RAG en pleine force !
Témoignages de la glace
le 1er avril 2005
Golfe du Saint Laurent
Je me réveille à 5h et j’ouvre tout de suite les rideaux pour vérifier le temps dehors. Pendant deux jours nous avons été forcés de rester sur la terre ferme à cause de la pluie glacée et des vents violents et nous étions frustrés de ne pouvoir être sur la banquise pour être témoins de la chasse. Enfin le soleil commence à se montrer ; ce sera une belle journée - pas un nuage, pas de vent. Les pilotes nous donnent le feu vert et nous décollons vers 6h.
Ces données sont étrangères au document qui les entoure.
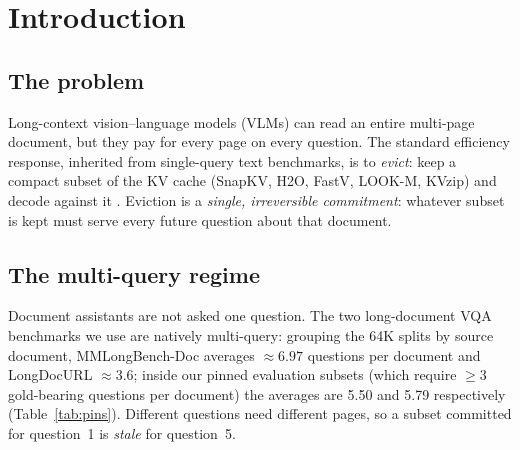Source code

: \documentclass[11pt,letterpaper]{article}
\begin{document}
\begin{abstract}
\textbf{Status.} Every number here is a development-pin result (the 80-document/cell
confirmatory pin, now development-only). The sealed fresh test set (73/45 documents) is
\textbf{untouched}, reserved for a single one-touch final evaluation that has not run; the
scope decision on the LongDocURL cell is held for a human fork (\S\ref{sec:roadmap-lanes}).
\end{abstract}

\tableofcontents
\newpage

\section{Introduction}\label{sec:intro}

\subsection{The problem}
Long-context vision--language models (VLMs) can read an entire multi-page document, but they pay
for every page on every question. The standard efficiency response, inherited from single-query
text benchmarks, is to \emph{evict}: keep a compact subset of the KV cache (SnapKV, H2O, FastV,
LOOK-M, KVzip) and decode against it \citep{li2024snapkv,zhang2023h2o,chen2024fastv,wan2024lookm,kim2025kvzip}.
Eviction is a \emph{single, irreversible commitment}: whatever subset is kept must serve every
future question about that document.

\subsection{The multi-query regime}
Document assistants are not asked one question. The two long-document VQA benchmarks we use are
natively multi-query: grouping the 64K splits by source document, MMLongBench-Doc
\citep{ma2024mmlongbench} averages $\approx 6.97$ questions per document and LongDocURL
\citep{deng2025longdocurl} $\approx 3.6$; inside our pinned evaluation subsets (which require
$\geq 3$ gold-bearing questions per document) the averages are 5.50 and 5.79 respectively
(Table~\ref{tab:pins}). Different questions need different pages, so a subset committed for
question~1 is \emph{stale} for question~5.
\end{document}
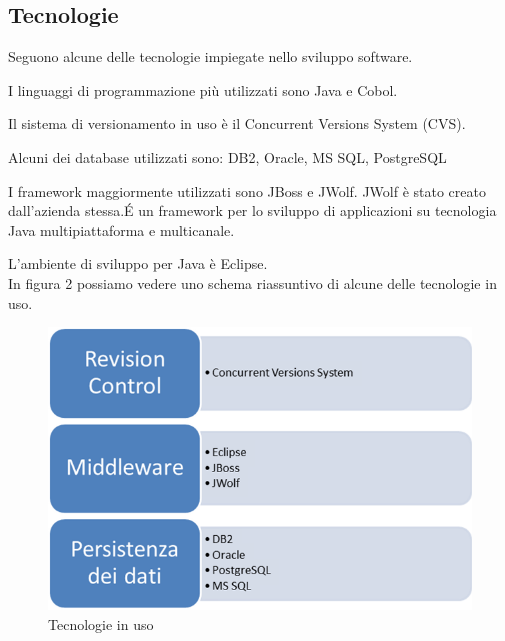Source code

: \subsection{Tecnologie}
\label{1.3}
Seguono alcune delle tecnologie impiegate nello sviluppo software.

I linguaggi di programmazione più utilizzati sono Java e Cobol.

Il sistema di versionamento in uso è il Concurrent Versions System (CVS).

Alcuni dei database utilizzati sono: DB2, Oracle, MS SQL, PostgreSQL

I framework maggiormente utilizzati sono JBoss e JWolf. JWolf è stato creato dall'azienda stessa.\'{E} un framework per lo sviluppo di applicazioni su tecnologia Java multipiattaforma e multicanale.

L'ambiente di sviluppo per Java è Eclipse.\\

In figura 2 possiamo vedere uno schema riassuntivo di alcune delle tecnologie in uso.
\begin{figure}[h!]
\centering
\includegraphics[scale=0.55]{../Logo&Header/tecnologieUsate.png}
\caption{Tecnologie in uso}
\end{figure}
Notre premier arrêt sera pour le bateau « Farley Mowat », qui se trouve maintenant près du secteur de la chasse aux phoques. Nous avons l'intention de récupérer les vidéos qui montrent l’attaque contre le groupe de Sea Shepherd Society parce que les membres de la Sea Shepherd Society craignent que les vidéos soient confisqués par la Garde côtière. Nous nous posons sur la glace à côté du bateau. Je cours vers celui-ci et m’empare du sac de bandes vidéo que nous remettrons à la Gendarmerie Royale du Canada et aux médias tel que la Sea Shepherd Society nous l’a demandé.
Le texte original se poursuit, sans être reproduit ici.